Baylor should make steps toward having a SANE on campus

Photo credit: Rewon Shimray

In the wake of the past year, it is important to provide continued support for those who have been caught in the devastation of sexual assault. Baylor is currently continuing to uphold the Title IX changes that were enacted in the previous year, despite no longer being held to those standards on the federal level, but there are still countless ways to improve upon Baylor’s reactions to sexual assault. One of the most prominent is the addition of a Sexual Assault Nurse Examiners (SANE) on campus, which would allow for the privacy and safety of those hurt, as well as guard against false accusations.

The SANEs are registered nurses who have been specially trained to provide full care to sexual assault patients, competently conduct a medical forensic exam for evidence, have enough expertise to provide a courtroom testimony and be both compassionate and sensitive to sexual assault survivors, according to the Texas Attorney General’s website. The addition of one or more SANEs would greatly improve Baylor’s immediate response to sexual assault as well as help rule out the he-said-she-said situations that are commonly found in sexual assault cases.

Baylor’s Student Senate passed a bill requesting the addition of SANEs in the spring of 2017, but there are many difficulties involved in their addition to campus. These include a limitation on space at Baylor Health Services and a lack of funding, as reported by the Baylor Lariat.

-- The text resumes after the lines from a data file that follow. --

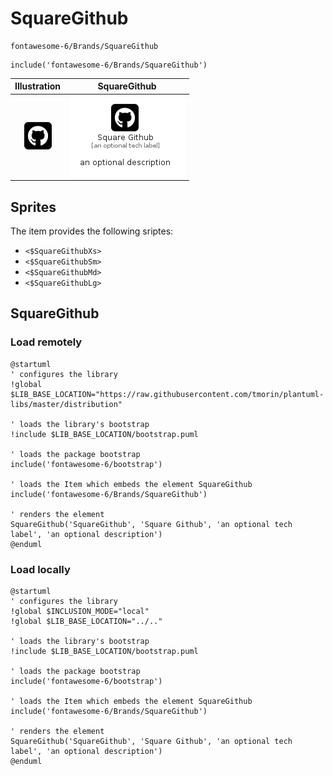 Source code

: # SquareGithub


```text
fontawesome-6/Brands/SquareGithub
```

```text
include('fontawesome-6/Brands/SquareGithub')
```



| Illustration | SquareGithub |
| :---: | :---: |
| ![illustration for Illustration](../../fontawesome-6/Brands/SquareGithub.png) | ![illustration for SquareGithub](../../fontawesome-6/Brands/SquareGithub.Local.png) |



## Sprites
The item provides the following sriptes:

- `<$SquareGithubXs>`
- `<$SquareGithubSm>`
- `<$SquareGithubMd>`
- `<$SquareGithubLg>`





## SquareGithub

### Load remotely
```plantuml
@startuml
' configures the library
!global $LIB_BASE_LOCATION="https://raw.githubusercontent.com/tmorin/plantuml-libs/master/distribution"

' loads the library's bootstrap
!include $LIB_BASE_LOCATION/bootstrap.puml

' loads the package bootstrap
include('fontawesome-6/bootstrap')

' loads the Item which embeds the element SquareGithub
include('fontawesome-6/Brands/SquareGithub')

' renders the element
SquareGithub('SquareGithub', 'Square Github', 'an optional tech label', 'an optional description')
@enduml
```

### Load locally
```plantuml
@startuml
' configures the library
!global $INCLUSION_MODE="local"
!global $LIB_BASE_LOCATION="../.."

' loads the library's bootstrap
!include $LIB_BASE_LOCATION/bootstrap.puml

' loads the package bootstrap
include('fontawesome-6/bootstrap')

' loads the Item which embeds the element SquareGithub
include('fontawesome-6/Brands/SquareGithub')

' renders the element
SquareGithub('SquareGithub', 'Square Github', 'an optional tech label', 'an optional description')
@enduml
```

The lack of space could be combatted with specific hours for the SANEs, possibly at different hours than the clinic is typically open. This does seem contradictory to their purpose, as they should be available at anytime a victim should choose to come forward. However, having them available at night, when sexual assault is more likely to happen, would be better than not having any practitioners available at all. Those who are assaulted are encouraged to receive examination prior to 96 hours after their assault, as listed on health service questionnaires, giving them a few days to visit a SANE if they so choose. Having hours later in the day would also make them more available to students, as most classes take place during regular work hours. Because their exams take much longer to perform than general exams, having more than one available would be best to accommodate as many students as possible. Training nurses can cost upwards of $11,000, according to a current sexual assault nurse in Waco, meaning that the budget of Health Services would have to be increased.

A reallocation of funding towards Health Services should be a priority for Baylor. While it is hard to change budgeting in the middle of the semester or year, it is important to make it known that this is where the budget should focus more for the next release of money. SANEs could keep the school from facing further neglect charges, ultimately saving the university more than additional court cases. While this does not protect Baylor fully, it does show increased effort where sexual assault cases are concerned.

The point of a SANE being present on campus is not to decide whether a person has been sexually assaulted, but to provide evidence to a judge and/or jury, who will then have the power to make that decision.

More importantly, SANEs allow for victims to find a trusted space on campus. Having one or more present would open doors for those who have previously felt shut out or placed in the shadows. Hiring or training a nurse specifically for sexual assault shows that we are aware of what happens on and around our campus, and we are willing to take steps to change the culture of the campus. Being the victim of sexual assault is not a silent or blind fight. It must be fought with proper support and evidence.

The nation as a whole is in a state of confusion over what to do with sexual assault. Recent changes by Education Secretary Betsy DeVos have created a state of uncertainty, causing lack of structure and lack of understanding among peers and members of government. The university should continue to better their reaction to sexual assault, regardless of what is required by federal government. Baylor has a definite need for safety and delicacy when dealing with sexual assault and the addition of SANEs is a step in the right direction.